• [Problem to work on]:
Should the word "textbf" occur in a line of the records, copy that line.
++++++++
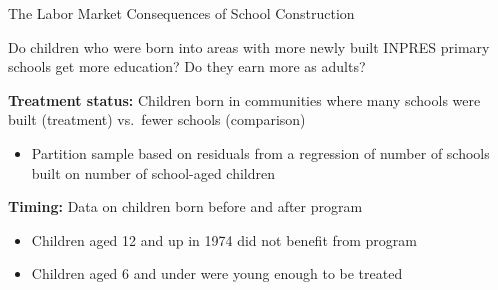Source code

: \documentclass[10pt,xcolor=table,ignorenonframetext,handout,aspectratio=169]{beamer}
\newlength{\wideitemsep}
\let\olditem\item
\renewcommand{\item}{\setlength{\itemsep}{\wideitemsep}\olditem}
\begin{document}

\begin{frame}{The Labor Market Consequences of School Construction}

\medskip
Do children who were born into areas with more newly built INPRES primary schools get more education? Do they earn more as adults?

\pause
\medskip
\medskip
\textbf{Treatment status:} 
Children born in communities where many schools were built (treatment) vs.~fewer schools (comparison)

\medskip
\begin{itemize}
	
	\item Partition sample based on residuals from a regression of number of schools built on number of school-aged children
	
\end{itemize}

\pause
\medskip
\medskip
\textbf{Timing:} 
Data on children born before and after program 
	
	\medskip
	\begin{itemize}
		
		\item Children aged 12 and up in 1974 did not benefit from program
		
		\item Children aged 6 and under were young enough to be treated
		
	\end{itemize}
	

	
	

\end{frame}


\end{document}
++++++++
• [Result]:
\textbf{Treatment status:} 
\textbf{Timing:} 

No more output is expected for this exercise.